*** Data excerpts Section Begins ***

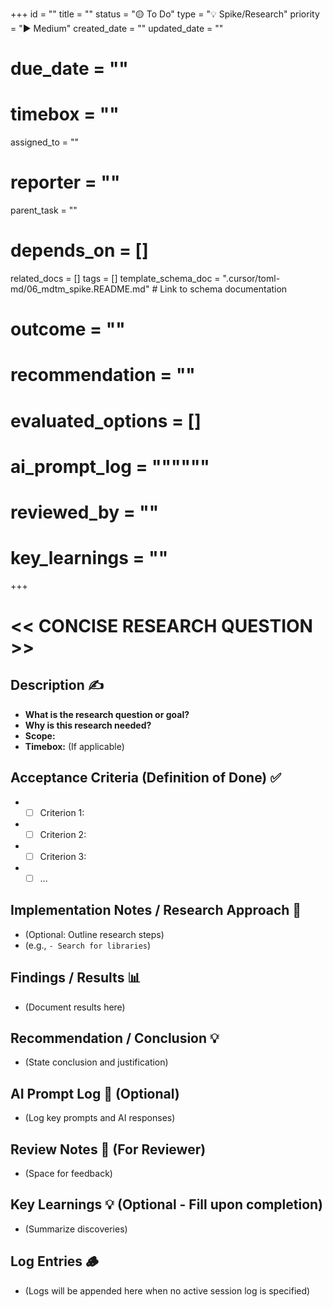 +++
id = ""
title = ""
status = "🟡 To Do"
type = "💡 Spike/Research"
priority = "▶️ Medium"
created_date = ""
updated_date = ""
# due_date = ""
# timebox = ""
assigned_to = ""
# reporter = ""
parent_task = ""
# depends_on = []
related_docs = []
tags = []
template_schema_doc = ".cursor/toml-md/06_mdtm_spike.README.md" # Link to schema documentation
# outcome = ""
# recommendation = ""
# evaluated_options = []
# ai_prompt_log = """"""
# reviewed_by = ""
# key_learnings = ""
+++

# << CONCISE RESEARCH QUESTION >>

## Description ✍️

*   **What is the research question or goal?**
*   **Why is this research needed?**
*   **Scope:**
*   **Timebox:** (If applicable)

## Acceptance Criteria (Definition of Done) ✅

*   - [ ] Criterion 1:
*   - [ ] Criterion 2:
*   - [ ] Criterion 3:
*   - [ ] ...

## Implementation Notes / Research Approach 📝

*   (Optional: Outline research steps)
*   (e.g., `- Search for libraries`)

## Findings / Results 📊

*   (Document results here)

## Recommendation / Conclusion 💡

*   (State conclusion and justification)

## AI Prompt Log 🤖 (Optional)

*   (Log key prompts and AI responses)

## Review Notes 👀 (For Reviewer)

*   (Space for feedback)

## Key Learnings 💡 (Optional - Fill upon completion)

*   (Summarize discoveries)
## Log Entries 🪵

*   (Logs will be appended here when no active session log is specified)
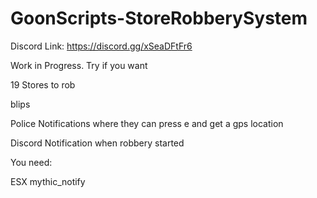 # GoonScripts-StoreRobberySystem
 
 Discord Link: https://discord.gg/xSeaDFtFr6
 
Work in Progress. Try if you want

19 Stores to rob

blips

Police Notifications where they can press e and get a gps location

Discord Notification when robbery started

You need:

ESX
mythic_notify
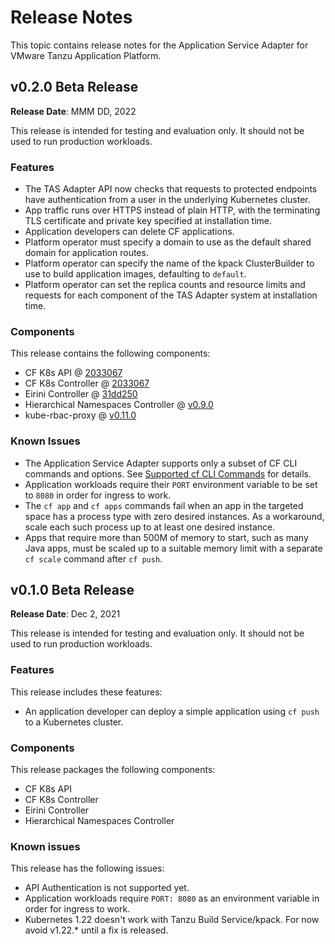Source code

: # Release Notes

This topic contains release notes for the Application Service Adapter for VMware Tanzu Application Platform.

## <a id='0-2-0'></a> v0.2.0 Beta Release

**Release Date**: MMM DD, 2022

This release is intended for testing and evaluation only. It should not be used to run production workloads.

### Features

* The TAS Adapter API now checks that requests to protected endpoints have authentication from a user in the underlying Kubernetes cluster.
* App traffic runs over HTTPS instead of plain HTTP, with the terminating TLS certificate and private key specified at installation time.
* Application developers can delete CF applications.
* Platform operator must specify a domain to use as the default shared domain for application routes.
* Platform operator can specify the name of the kpack ClusterBuilder to use to build application images, defaulting to `default`.
* Platform operator can set the replica counts and resource limits and requests for each component of the TAS Adapter system at installation time.


### Components

This release contains the following components:

* CF K8s API @ [2033067](https://github.com/cloudfoundry/cf-k8s-controllers/commit/203306701a4825584a514138bcd8cf73c877d7e4)
* CF K8s Controller @ [2033067](https://github.com/cloudfoundry/cf-k8s-controllers/commit/203306701a4825584a514138bcd8cf73c877d7e4)
* Eirini Controller @ [31dd250](https://github.com/cloudfoundry-incubator/eirini-controller/commit/31dd250190f7fef2e9ee01c7793e68d31c2f08c5)
* Hierarchical Namespaces Controller @ [v0.9.0](https://github.com/kubernetes-sigs/hierarchical-namespaces/releases/tag/v0.9.0)
* kube-rbac-proxy @ [v0.11.0](https://github.com/brancz/kube-rbac-proxy/releases/tag/v0.11.0)


### Known Issues

* The Application Service Adapter supports only a subset of CF CLI commands and options. See [Supported cf CLI Commands](supported-cf-cli-commands.md) for details.
* Application workloads require their `PORT` environment variable to be set to `8080` in order for ingress to work.
* The `cf app` and `cf apps` commands fail when an app in the targeted space has a process type with zero desired instances. As a workaround, scale each such process up to at least one desired instance.
* Apps that require more than 500M of memory to start, such as many Java apps, must be scaled up to a suitable memory limit with a separate `cf scale` command after `cf push`.


## <a id='0-1-0'></a> v0.1.0 Beta Release

**Release Date**: Dec 2, 2021

This release is intended for testing and evaluation only. It should not be used to run production workloads.

### Features
This release includes these features:

* An application developer can deploy a simple application using `cf push` to a Kubernetes cluster.

### Components

This release packages the following components:

* CF K8s API
* CF K8s Controller
* Eirini Controller
* Hierarchical Namespaces Controller

### Known issues
This release has the following issues: 

* API Authentication is not supported yet.
* Application workloads require `PORT: 8080` as an environment variable in order for ingress to work.
* Kubernetes 1.22 doesn't work with Tanzu Build Service/kpack. For now avoid v1.22.* until a fix is released.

*** Data excerpts Section Ends ***

◆ Work request
In the listing, how many lines have the word "when"? Write only that number.

◆ Task output
3